= Beginning of Section =

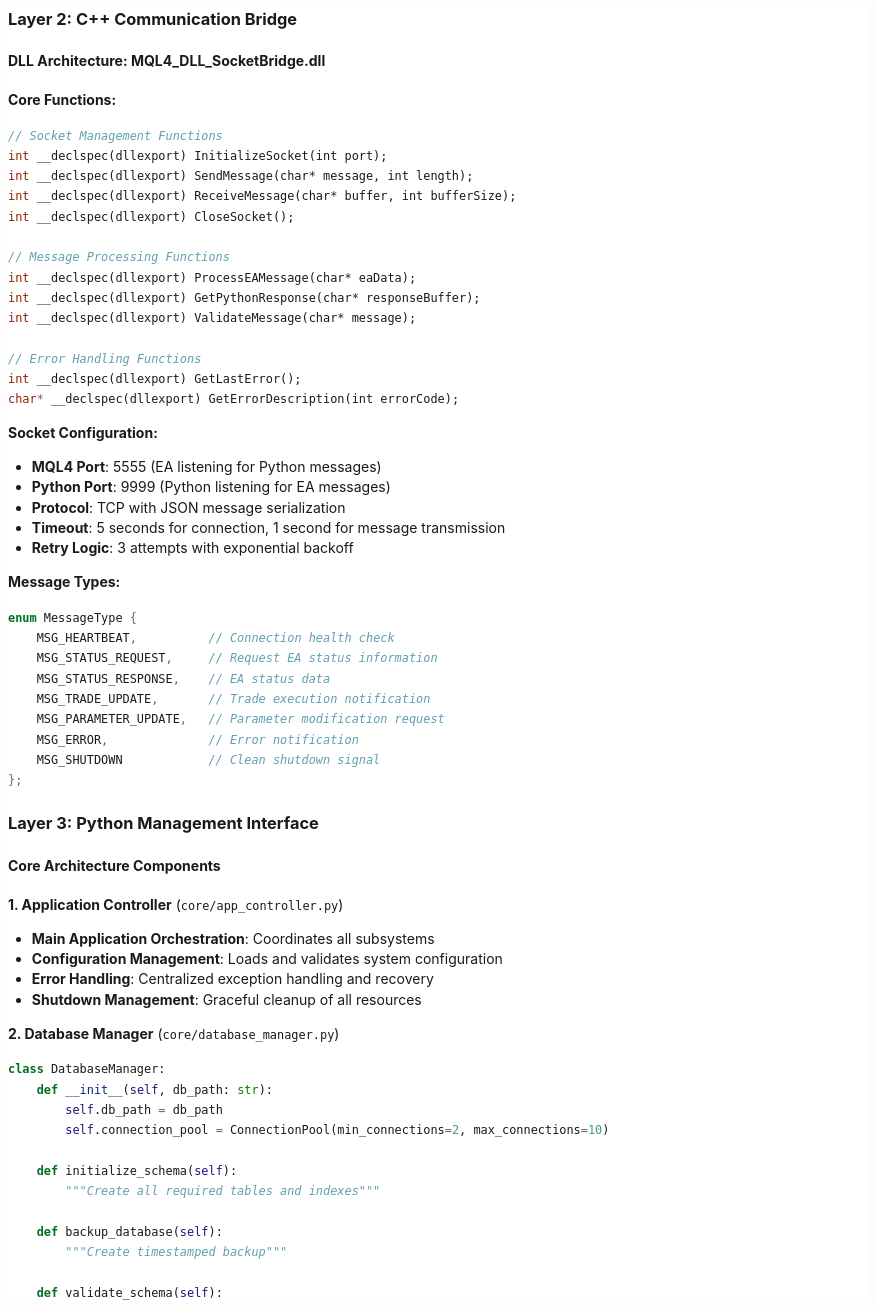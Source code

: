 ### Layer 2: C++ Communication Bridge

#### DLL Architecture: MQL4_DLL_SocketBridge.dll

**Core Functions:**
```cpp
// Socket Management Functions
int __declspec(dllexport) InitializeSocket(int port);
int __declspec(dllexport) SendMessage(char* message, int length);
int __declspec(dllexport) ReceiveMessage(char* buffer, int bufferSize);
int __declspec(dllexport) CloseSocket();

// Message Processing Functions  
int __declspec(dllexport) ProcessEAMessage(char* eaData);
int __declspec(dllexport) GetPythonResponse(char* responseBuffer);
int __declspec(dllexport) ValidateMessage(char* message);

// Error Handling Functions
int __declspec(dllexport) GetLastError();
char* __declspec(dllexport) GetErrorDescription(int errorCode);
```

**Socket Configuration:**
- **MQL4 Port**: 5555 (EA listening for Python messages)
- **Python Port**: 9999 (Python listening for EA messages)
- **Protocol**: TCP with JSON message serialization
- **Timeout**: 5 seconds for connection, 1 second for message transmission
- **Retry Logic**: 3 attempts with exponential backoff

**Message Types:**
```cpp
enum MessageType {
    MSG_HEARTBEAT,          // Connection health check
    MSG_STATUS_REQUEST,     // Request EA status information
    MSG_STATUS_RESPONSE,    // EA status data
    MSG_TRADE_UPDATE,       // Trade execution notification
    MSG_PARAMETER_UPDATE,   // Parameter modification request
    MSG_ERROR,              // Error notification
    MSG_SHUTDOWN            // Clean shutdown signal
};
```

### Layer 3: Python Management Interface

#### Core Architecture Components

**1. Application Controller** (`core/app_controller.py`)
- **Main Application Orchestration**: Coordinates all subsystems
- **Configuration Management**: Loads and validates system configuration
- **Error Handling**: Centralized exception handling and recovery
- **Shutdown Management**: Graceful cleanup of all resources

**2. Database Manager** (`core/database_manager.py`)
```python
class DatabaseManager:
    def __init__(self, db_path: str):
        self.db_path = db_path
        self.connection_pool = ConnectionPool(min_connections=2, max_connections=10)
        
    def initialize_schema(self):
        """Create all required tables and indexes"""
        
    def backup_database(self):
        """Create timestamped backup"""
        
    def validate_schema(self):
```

= End of Section =

◆ EXERCISE GOAL: Your job is to copy out every line from the records above that has the word "Create".

◆ TASK ANSWER:
        """Create all required tables and indexes"""
        """Create timestamped backup"""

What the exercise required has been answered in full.